Bidders, you can contact me at email@example.com
Monday, March 7, 2011
- There is strong demand for qualified IT staff and the jobs pay very well. There will always be people who are willing to lie or stretch the truth and hope they don't get caught, or they "catch on".
- The Dunning-Kruger Effect. Dumb people don't know they are dumb, so their resume is likely to sound good, as it is a reflection of their perception of their skills.
- IT recruiters usually just look for keywords on resumes and match a few phrases given to them by hiring managers.
- Hiring Managers are managers... They often aren't qualified to evaluate competency, they just know if a candidate uses acronyms and terminology in the right context.
- Except for a few IT Operations jobs, there is almost no accountability for poor performance and poor decision making. No one assigns blame to an architect or developer when something fails three or six months later.
- It's not "nice" to call someone dumb and apparently "not qualified" is a bit too close to dumb for some people.
- Poor IT training abounds. Universities are poorly equipped to keep up with the pace of new technologies, and IT training chains specialize in selling dreams to hopeless career changers. Yes, I generalize here and expect abuse... but I am right. ;-)
- Those damn 10 Best Jobs/Careers articles. Magazines, and our parents have been telling us to get in to IT since the early 90's. The money entices people who don't have the natural curiosity and other skills, to excel in IT. Seriously, take the bad advice from your high school career councilor and find a way to do what you love, or at least something that keeps you out of my way.
- The myth of the 10 (12, 15, whatever) year old IT whiz. Just because your kid, sisters kid, neighbor's kid, can install windows or use Facebook and Twitter does not mean he/she is a prodigy. If a kid likes to "play doctor", it doesn't mean he/she is ready for a career in medicine.
- There is too much focus on how to operate applications/systems, rather than fundamentals of operations.
- IT moves fast. Training budgets, when they exist, are rarely able to keep up with the next big thing.
- Time. Who the hell has time to train????
- Start making people accountable. Create or adopt existing PDCA (Demming) feedback systems. Don't just look to improve your systems when you get to the check phase, also track who did what and and make corrections to staffing as needed.
- Create career paths for performers. Find ways to identify staff who have the capability to do better work or whose talent is being wasted.
- Stop caring about degrees. At least half of the truly talented folks I know in IT don't have degrees, and those that do, don't have them in CS or anything related to IT. Four years in college is a long time to side track an IT career. :-P
- Start firing the worst performers! This may feel harsh, but it helps the industry as a whole. These pole should NOT be in IT. If you manage them out, re-org them out, lay them off, etc, they can easily spin the departure to a new employer. If you've fired them, when the prospective employer calls and learns they are "not eligible for re-hire", they will understand the code.

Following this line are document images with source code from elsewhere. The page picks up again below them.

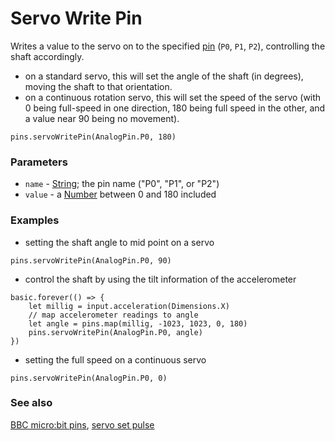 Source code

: # Servo Write Pin

Writes a value to the servo on to the specified [pin](/device/pins) (``P0``, ``P1``, ``P2``), controlling the shaft accordingly.

* on a standard servo, this will set the angle of the shaft (in degrees), moving the shaft to that orientation.
* on a continuous rotation servo, this will set the speed of the servo (with 0 being full-speed in one direction, 180 being full speed in the other, and a value near 90 being no movement).

```sig
pins.servoWritePin(AnalogPin.P0, 180)
```

### Parameters

* `name` - [String](/reference/types/string); the pin name ("P0", "P1", or "P2")
* `value` - a [Number](/reference/types/number) between 0 and 180 included

### Examples

* setting the shaft angle to mid point on a servo

```blocks
pins.servoWritePin(AnalogPin.P0, 90)
```

* control the shaft by using the tilt information of the accelerometer

```blocks
basic.forever(() => {
    let millig = input.acceleration(Dimensions.X)
    // map accelerometer readings to angle
    let angle = pins.map(millig, -1023, 1023, 0, 180)
    pins.servoWritePin(AnalogPin.P0, angle)
})
```

* setting the full speed on a continuous servo

```blocks
pins.servoWritePin(AnalogPin.P0, 0)
```

### See also

[BBC micro:bit pins](/device/pins), [servo set pulse](/reference/pins/servo-set-pulse)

- Pay even more to top performers, but tie it to real performance. Don't just give it to the guy in the seat...
- Make time and find budget to train those who can absorb and use the new skills.
- Find ways to figure out who the skilled folks are treat them like kings!

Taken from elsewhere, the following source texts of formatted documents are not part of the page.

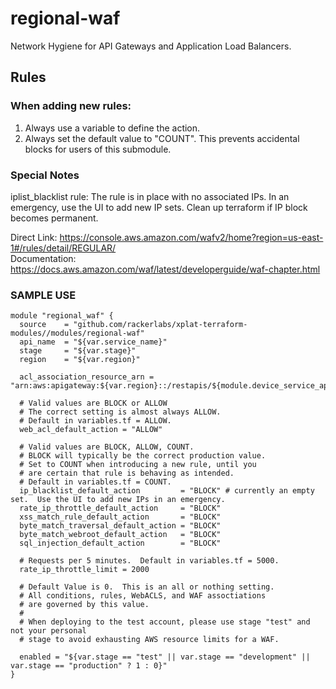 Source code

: # regional-waf

Network Hygiene for API Gateways and Application Load Balancers.


## Rules

### When adding new rules:

1. Always use a variable to define the action.
2. Always set the default value to "COUNT".  This prevents accidental blocks for users of this submodule.

### Special Notes

iplist_blacklist rule:  The rule is in place with no associated IPs. In an emergency, use the UI to add new IP sets. Clean up terraform if IP block becomes permanent.<br/>

Direct Link: https://console.aws.amazon.com/wafv2/home?region=us-east-1#/rules/detail/REGULAR/<br/>
Documentation: https://docs.aws.amazon.com/waf/latest/developerguide/waf-chapter.html



### SAMPLE USE

```
module "regional_waf" {
  source    = "github.com/rackerlabs/xplat-terraform-modules//modules/regional-waf"
  api_name  = "${var.service_name}"
  stage     = "${var.stage}"
  region    = "${var.region}"
  
  acl_association_resource_arn = "arn:aws:apigateway:${var.region}::/restapis/${module.device_service_api.api_id}/stages/${var.stage}"

  # Valid values are BLOCK or ALLOW
  # The correct setting is almost always ALLOW.
  # Default in variables.tf = ALLOW.
  web_acl_default_action = "ALLOW"

  # Valid values are BLOCK, ALLOW, COUNT.
  # BLOCK will typically be the correct production value.
  # Set to COUNT when introducing a new rule, until you 
  # are certain that rule is behaving as intended.
  # Default in variables.tf = COUNT.
  ip_blacklist_default_action         = "BLOCK" # currently an empty set.  Use the UI to add new IPs in an emergency.
  rate_ip_throttle_default_action     = "BLOCK"
  xss_match_rule_default_action       = "BLOCK"
  byte_match_traversal_default_action = "BLOCK"
  byte_match_webroot_default_action   = "BLOCK"
  sql_injection_default_action        = "BLOCK"

  # Requests per 5 minutes.  Default in variables.tf = 5000.
  rate_ip_throttle_limit = 2000

  # Default Value is 0.  This is an all or nothing setting.
  # All conditions, rules, WebACLS, and WAF assoctiations
  # are governed by this value.
  #
  # When deploying to the test account, please use stage "test" and not your personal 
  # stage to avoid exhausting AWS resource limits for a WAF.

  enabled = "${var.stage == "test" || var.stage == "development" || var.stage == "production" ? 1 : 0}"
}
```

- Employers, remember, the only leverage you have here is benefits; be it cash, flex time, free cars... When it comes to supply and demand, there is a tiny supply of skilled IT folks and a serious demand. Don't make the mistake of thinking you can replace someone.
- Keep your resume, especially skills, up to date and online in Monster, or your favorite jobs site.

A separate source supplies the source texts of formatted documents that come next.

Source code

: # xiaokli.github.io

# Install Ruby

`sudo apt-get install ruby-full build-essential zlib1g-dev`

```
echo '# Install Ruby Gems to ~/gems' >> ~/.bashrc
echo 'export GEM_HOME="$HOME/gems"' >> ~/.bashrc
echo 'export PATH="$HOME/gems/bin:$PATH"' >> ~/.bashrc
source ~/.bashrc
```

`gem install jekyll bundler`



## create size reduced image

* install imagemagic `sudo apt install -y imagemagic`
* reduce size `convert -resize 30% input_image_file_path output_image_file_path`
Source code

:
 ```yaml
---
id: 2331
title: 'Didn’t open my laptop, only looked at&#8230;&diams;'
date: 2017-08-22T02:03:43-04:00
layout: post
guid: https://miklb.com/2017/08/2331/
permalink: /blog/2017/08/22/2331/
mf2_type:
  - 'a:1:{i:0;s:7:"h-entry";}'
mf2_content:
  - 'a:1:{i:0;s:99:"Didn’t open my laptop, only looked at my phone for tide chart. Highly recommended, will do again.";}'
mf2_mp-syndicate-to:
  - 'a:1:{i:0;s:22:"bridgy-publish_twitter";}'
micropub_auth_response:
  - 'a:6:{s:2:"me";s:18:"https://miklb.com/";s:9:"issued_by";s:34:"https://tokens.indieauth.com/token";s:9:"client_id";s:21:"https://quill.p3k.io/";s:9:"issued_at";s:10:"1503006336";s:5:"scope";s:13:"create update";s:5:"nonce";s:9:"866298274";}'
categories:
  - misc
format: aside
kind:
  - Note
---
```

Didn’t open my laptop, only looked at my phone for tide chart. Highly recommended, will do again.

- Update your LinkedIn, and connect with other smart people.
- Do not endorse people on LinkedIn you would not hire. It may be "nice" to give someone a glowing recommendation, and they may give you one back, but if they aren't actually skilled, it may reflect poorly on you.
- Even if you are happy in your, actively look for the "right" job and keep your mind open. Going on interviews is good practice, even if you aren't interested in the job.